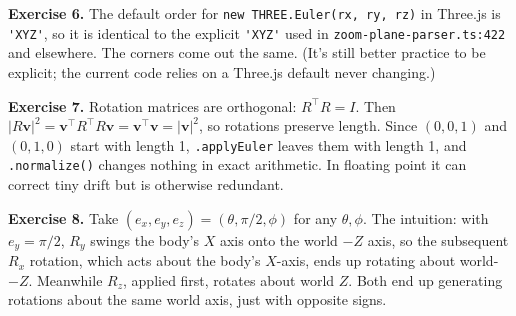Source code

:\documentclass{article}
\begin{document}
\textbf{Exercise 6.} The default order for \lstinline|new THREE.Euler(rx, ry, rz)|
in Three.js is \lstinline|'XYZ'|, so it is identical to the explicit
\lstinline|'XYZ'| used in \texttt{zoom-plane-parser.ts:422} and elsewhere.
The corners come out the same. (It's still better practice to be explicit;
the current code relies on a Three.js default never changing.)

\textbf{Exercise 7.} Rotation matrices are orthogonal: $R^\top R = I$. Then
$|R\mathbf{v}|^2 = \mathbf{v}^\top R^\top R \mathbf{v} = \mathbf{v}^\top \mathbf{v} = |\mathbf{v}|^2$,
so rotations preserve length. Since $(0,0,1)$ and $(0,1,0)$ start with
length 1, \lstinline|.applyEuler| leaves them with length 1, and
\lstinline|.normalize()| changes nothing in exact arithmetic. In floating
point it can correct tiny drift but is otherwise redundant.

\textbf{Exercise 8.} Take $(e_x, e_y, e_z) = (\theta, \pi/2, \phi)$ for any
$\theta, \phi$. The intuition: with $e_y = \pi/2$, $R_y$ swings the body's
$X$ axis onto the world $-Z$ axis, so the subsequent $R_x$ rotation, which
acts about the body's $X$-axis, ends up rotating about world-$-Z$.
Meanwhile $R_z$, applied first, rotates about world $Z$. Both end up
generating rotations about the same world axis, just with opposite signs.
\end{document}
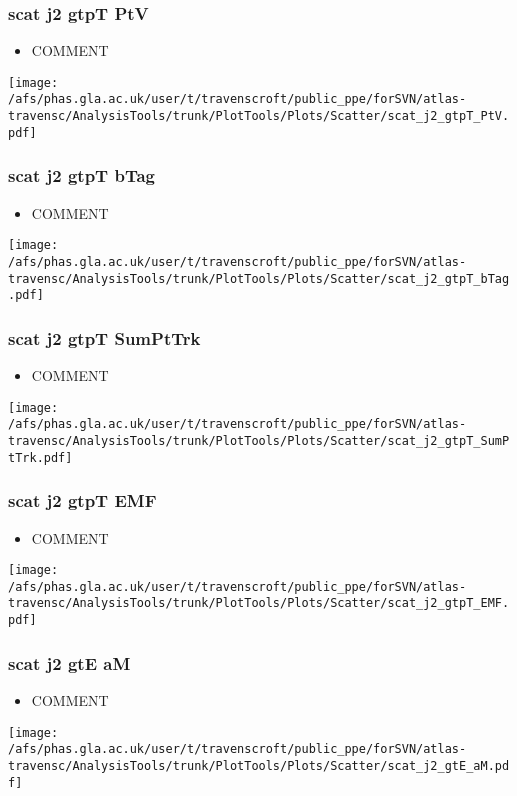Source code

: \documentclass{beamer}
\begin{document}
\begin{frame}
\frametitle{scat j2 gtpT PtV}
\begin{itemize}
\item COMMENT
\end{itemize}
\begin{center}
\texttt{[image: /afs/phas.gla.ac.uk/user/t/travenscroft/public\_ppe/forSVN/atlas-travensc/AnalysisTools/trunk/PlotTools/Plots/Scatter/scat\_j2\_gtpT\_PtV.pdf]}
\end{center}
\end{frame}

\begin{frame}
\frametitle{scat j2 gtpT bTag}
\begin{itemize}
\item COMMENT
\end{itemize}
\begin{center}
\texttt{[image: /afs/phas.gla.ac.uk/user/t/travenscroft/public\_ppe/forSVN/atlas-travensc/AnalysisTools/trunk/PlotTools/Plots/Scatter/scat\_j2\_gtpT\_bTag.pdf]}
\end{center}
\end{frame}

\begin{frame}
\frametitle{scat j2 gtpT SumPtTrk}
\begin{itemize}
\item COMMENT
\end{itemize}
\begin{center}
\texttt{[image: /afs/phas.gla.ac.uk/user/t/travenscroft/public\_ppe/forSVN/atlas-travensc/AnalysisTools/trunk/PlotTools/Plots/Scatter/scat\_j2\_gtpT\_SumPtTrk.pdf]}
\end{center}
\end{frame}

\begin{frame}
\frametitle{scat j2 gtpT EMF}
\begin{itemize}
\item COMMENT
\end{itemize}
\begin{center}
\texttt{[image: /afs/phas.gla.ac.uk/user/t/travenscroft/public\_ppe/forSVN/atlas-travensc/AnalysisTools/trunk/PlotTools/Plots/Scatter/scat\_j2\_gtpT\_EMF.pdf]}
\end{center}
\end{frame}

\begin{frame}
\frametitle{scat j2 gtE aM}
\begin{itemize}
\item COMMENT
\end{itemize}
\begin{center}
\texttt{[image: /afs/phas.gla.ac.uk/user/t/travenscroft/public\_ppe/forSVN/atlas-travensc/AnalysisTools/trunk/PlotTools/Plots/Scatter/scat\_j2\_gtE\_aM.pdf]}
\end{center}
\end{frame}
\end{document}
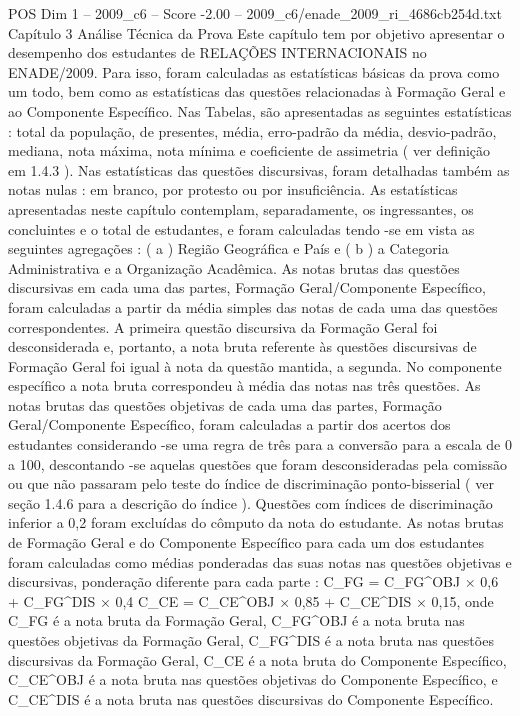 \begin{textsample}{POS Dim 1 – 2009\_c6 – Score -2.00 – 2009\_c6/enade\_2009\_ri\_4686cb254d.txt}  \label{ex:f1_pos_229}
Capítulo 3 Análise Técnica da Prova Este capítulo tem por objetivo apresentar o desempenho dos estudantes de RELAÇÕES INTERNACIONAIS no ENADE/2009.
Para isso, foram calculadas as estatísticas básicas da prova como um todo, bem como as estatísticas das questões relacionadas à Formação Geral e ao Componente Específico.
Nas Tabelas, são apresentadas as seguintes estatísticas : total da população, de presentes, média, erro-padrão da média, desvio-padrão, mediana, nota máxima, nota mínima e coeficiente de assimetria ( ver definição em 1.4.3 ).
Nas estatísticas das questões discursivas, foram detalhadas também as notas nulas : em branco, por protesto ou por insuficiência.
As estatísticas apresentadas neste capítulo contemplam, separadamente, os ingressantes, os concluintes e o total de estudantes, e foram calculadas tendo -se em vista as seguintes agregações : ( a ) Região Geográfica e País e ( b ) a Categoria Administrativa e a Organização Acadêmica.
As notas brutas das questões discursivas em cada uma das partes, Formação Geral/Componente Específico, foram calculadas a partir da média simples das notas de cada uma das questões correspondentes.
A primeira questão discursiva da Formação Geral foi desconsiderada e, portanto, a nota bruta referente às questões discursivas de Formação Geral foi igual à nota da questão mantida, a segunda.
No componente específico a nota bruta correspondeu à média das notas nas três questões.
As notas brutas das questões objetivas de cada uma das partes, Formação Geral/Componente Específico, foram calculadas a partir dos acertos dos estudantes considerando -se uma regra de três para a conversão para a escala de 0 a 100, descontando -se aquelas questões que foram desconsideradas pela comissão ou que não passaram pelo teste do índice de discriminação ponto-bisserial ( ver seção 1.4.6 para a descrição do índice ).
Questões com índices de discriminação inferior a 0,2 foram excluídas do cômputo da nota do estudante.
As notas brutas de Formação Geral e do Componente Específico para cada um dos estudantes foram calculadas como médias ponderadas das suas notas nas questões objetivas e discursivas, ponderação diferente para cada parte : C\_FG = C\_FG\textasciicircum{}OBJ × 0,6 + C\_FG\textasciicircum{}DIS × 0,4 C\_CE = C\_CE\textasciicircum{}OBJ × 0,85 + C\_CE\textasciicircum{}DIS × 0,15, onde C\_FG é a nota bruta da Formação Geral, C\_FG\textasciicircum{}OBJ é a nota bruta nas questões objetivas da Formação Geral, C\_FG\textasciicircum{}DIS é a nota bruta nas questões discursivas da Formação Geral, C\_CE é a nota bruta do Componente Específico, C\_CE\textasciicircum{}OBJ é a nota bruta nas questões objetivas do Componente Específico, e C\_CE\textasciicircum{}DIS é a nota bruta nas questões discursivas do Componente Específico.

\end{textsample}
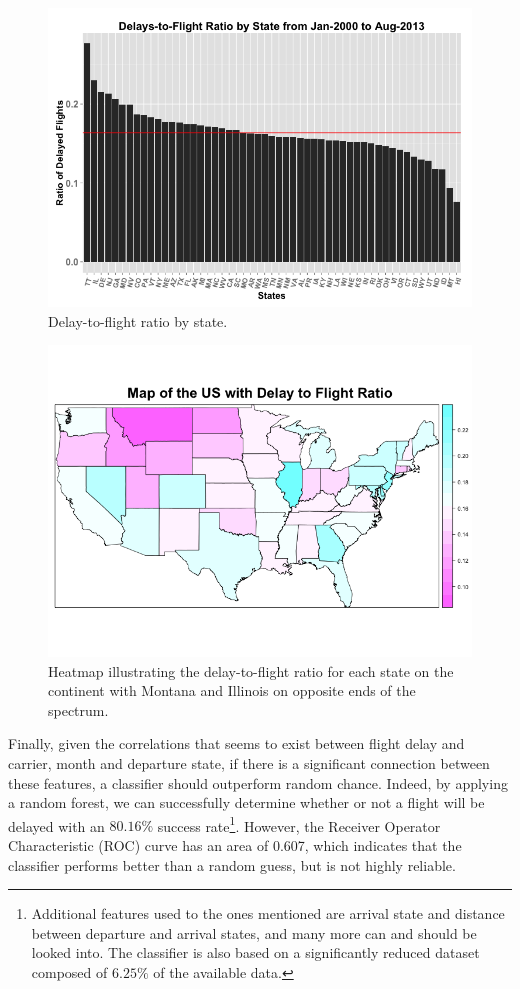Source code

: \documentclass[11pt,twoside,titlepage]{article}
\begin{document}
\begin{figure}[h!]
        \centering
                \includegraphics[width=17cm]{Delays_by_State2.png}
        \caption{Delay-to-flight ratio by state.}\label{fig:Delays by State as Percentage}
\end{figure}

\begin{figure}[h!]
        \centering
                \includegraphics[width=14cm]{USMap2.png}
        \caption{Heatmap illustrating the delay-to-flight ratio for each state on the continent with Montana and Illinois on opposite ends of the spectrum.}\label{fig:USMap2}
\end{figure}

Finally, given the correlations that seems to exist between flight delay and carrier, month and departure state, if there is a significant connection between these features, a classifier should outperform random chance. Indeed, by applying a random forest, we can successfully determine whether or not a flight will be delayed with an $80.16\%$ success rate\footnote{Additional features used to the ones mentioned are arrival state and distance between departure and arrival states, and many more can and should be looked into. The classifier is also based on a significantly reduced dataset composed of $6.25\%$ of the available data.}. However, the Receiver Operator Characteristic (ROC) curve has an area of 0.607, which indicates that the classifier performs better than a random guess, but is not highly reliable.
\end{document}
_ _ _
## Your objective
Return the records exactly as they stand, and drop every picture.

## Solution
Source code

:\documentclass{article}
\begin{document}
\textbf{Exercise 6.} The default order for \lstinline|new THREE.Euler(rx, ry, rz)|
in Three.js is \lstinline|'XYZ'|, so it is identical to the explicit
\lstinline|'XYZ'| used in \texttt{zoom-plane-parser.ts:422} and elsewhere.
The corners come out the same. (It's still better practice to be explicit;
the current code relies on a Three.js default never changing.)

\textbf{Exercise 7.} Rotation matrices are orthogonal: $R^\top R = I$. Then
$|R\mathbf{v}|^2 = \mathbf{v}^\top R^\top R \mathbf{v} = \mathbf{v}^\top \mathbf{v} = |\mathbf{v}|^2$,
so rotations preserve length. Since $(0,0,1)$ and $(0,1,0)$ start with
length 1, \lstinline|.applyEuler| leaves them with length 1, and
\lstinline|.normalize()| changes nothing in exact arithmetic. In floating
point it can correct tiny drift but is otherwise redundant.

\textbf{Exercise 8.} Take $(e_x, e_y, e_z) = (\theta, \pi/2, \phi)$ for any
$\theta, \phi$. The intuition: with $e_y = \pi/2$, $R_y$ swings the body's
$X$ axis onto the world $-Z$ axis, so the subsequent $R_x$ rotation, which
acts about the body's $X$-axis, ends up rotating about world-$-Z$.
Meanwhile $R_z$, applied first, rotates about world $Z$. Both end up
generating rotations about the same world axis, just with opposite signs.
\end{document}
Source code

: \documentclass{beamer}
\begin{document}
\begin{frame}
\frametitle{scat j2 gtpT PtV}
\begin{itemize}
\item COMMENT
\end{itemize}
\begin{center}
\texttt{[image: /afs/phas.gla.ac.uk/user/t/travenscroft/public\_ppe/forSVN/atlas-travensc/AnalysisTools/trunk/PlotTools/Plots/Scatter/scat\_j2\_gtpT\_PtV.pdf]}
\end{center}
\end{frame}

\begin{frame}
\frametitle{scat j2 gtpT bTag}
\begin{itemize}
\item COMMENT
\end{itemize}
\begin{center}
\texttt{[image: /afs/phas.gla.ac.uk/user/t/travenscroft/public\_ppe/forSVN/atlas-travensc/AnalysisTools/trunk/PlotTools/Plots/Scatter/scat\_j2\_gtpT\_bTag.pdf]}
\end{center}
\end{frame}

\begin{frame}
\frametitle{scat j2 gtpT SumPtTrk}
\begin{itemize}
\item COMMENT
\end{itemize}
\begin{center}
\texttt{[image: /afs/phas.gla.ac.uk/user/t/travenscroft/public\_ppe/forSVN/atlas-travensc/AnalysisTools/trunk/PlotTools/Plots/Scatter/scat\_j2\_gtpT\_SumPtTrk.pdf]}
\end{center}
\end{frame}

\begin{frame}
\frametitle{scat j2 gtpT EMF}
\begin{itemize}
\item COMMENT
\end{itemize}
\begin{center}
\texttt{[image: /afs/phas.gla.ac.uk/user/t/travenscroft/public\_ppe/forSVN/atlas-travensc/AnalysisTools/trunk/PlotTools/Plots/Scatter/scat\_j2\_gtpT\_EMF.pdf]}
\end{center}
\end{frame}

\begin{frame}
\frametitle{scat j2 gtE aM}
\begin{itemize}
\item COMMENT
\end{itemize}
\begin{center}
\texttt{[image: /afs/phas.gla.ac.uk/user/t/travenscroft/public\_ppe/forSVN/atlas-travensc/AnalysisTools/trunk/PlotTools/Plots/Scatter/scat\_j2\_gtE\_aM.pdf]}
\end{center}
\end{frame}
\end{document}
 \begin{textsample}{POS Dim 1 – 2009\_c6 – Score -2.00 – 2009\_c6/enade\_2009\_ri\_4686cb254d.txt}  \label{ex:f1_pos_229}
Capítulo 3 Análise Técnica da Prova Este capítulo tem por objetivo apresentar o desempenho dos estudantes de RELAÇÕES INTERNACIONAIS no ENADE/2009.
Para isso, foram calculadas as estatísticas básicas da prova como um todo, bem como as estatísticas das questões relacionadas à Formação Geral e ao Componente Específico.
Nas Tabelas, são apresentadas as seguintes estatísticas : total da população, de presentes, média, erro-padrão da média, desvio-padrão, mediana, nota máxima, nota mínima e coeficiente de assimetria ( ver definição em 1.4.3 ).
Nas estatísticas das questões discursivas, foram detalhadas também as notas nulas : em branco, por protesto ou por insuficiência.
As estatísticas apresentadas neste capítulo contemplam, separadamente, os ingressantes, os concluintes e o total de estudantes, e foram calculadas tendo -se em vista as seguintes agregações : ( a ) Região Geográfica e País e ( b ) a Categoria Administrativa e a Organização Acadêmica.
As notas brutas das questões discursivas em cada uma das partes, Formação Geral/Componente Específico, foram calculadas a partir da média simples das notas de cada uma das questões correspondentes.
A primeira questão discursiva da Formação Geral foi desconsiderada e, portanto, a nota bruta referente às questões discursivas de Formação Geral foi igual à nota da questão mantida, a segunda.
No componente específico a nota bruta correspondeu à média das notas nas três questões.
As notas brutas das questões objetivas de cada uma das partes, Formação Geral/Componente Específico, foram calculadas a partir dos acertos dos estudantes considerando -se uma regra de três para a conversão para a escala de 0 a 100, descontando -se aquelas questões que foram desconsideradas pela comissão ou que não passaram pelo teste do índice de discriminação ponto-bisserial ( ver seção 1.4.6 para a descrição do índice ).
Questões com índices de discriminação inferior a 0,2 foram excluídas do cômputo da nota do estudante.
As notas brutas de Formação Geral e do Componente Específico para cada um dos estudantes foram calculadas como médias ponderadas das suas notas nas questões objetivas e discursivas, ponderação diferente para cada parte : C\_FG = C\_FG\textasciicircum{}OBJ × 0,6 + C\_FG\textasciicircum{}DIS × 0,4 C\_CE = C\_CE\textasciicircum{}OBJ × 0,85 + C\_CE\textasciicircum{}DIS × 0,15, onde C\_FG é a nota bruta da Formação Geral, C\_FG\textasciicircum{}OBJ é a nota bruta nas questões objetivas da Formação Geral, C\_FG\textasciicircum{}DIS é a nota bruta nas questões discursivas da Formação Geral, C\_CE é a nota bruta do Componente Específico, C\_CE\textasciicircum{}OBJ é a nota bruta nas questões objetivas do Componente Específico, e C\_CE\textasciicircum{}DIS é a nota bruta nas questões discursivas do Componente Específico.

\end{textsample}
Source code

: \documentclass[11pt,twoside,titlepage]{article}
\begin{document}
\begin{figure}[h!]
        \centering
                \includegraphics[width=17cm]{Delays_by_State2.png}
        \caption{Delay-to-flight ratio by state.}\label{fig:Delays by State as Percentage}
\end{figure}

\begin{figure}[h!]
        \centering
                \includegraphics[width=14cm]{USMap2.png}
        \caption{Heatmap illustrating the delay-to-flight ratio for each state on the continent with Montana and Illinois on opposite ends of the spectrum.}\label{fig:USMap2}
\end{figure}

Finally, given the correlations that seems to exist between flight delay and carrier, month and departure state, if there is a significant connection between these features, a classifier should outperform random chance. Indeed, by applying a random forest, we can successfully determine whether or not a flight will be delayed with an $80.16\%$ success rate\footnote{Additional features used to the ones mentioned are arrival state and distance between departure and arrival states, and many more can and should be looked into. The classifier is also based on a significantly reduced dataset composed of $6.25\%$ of the available data.}. However, the Receiver Operator Characteristic (ROC) curve has an area of 0.607, which indicates that the classifier performs better than a random guess, but is not highly reliable.
\end{document}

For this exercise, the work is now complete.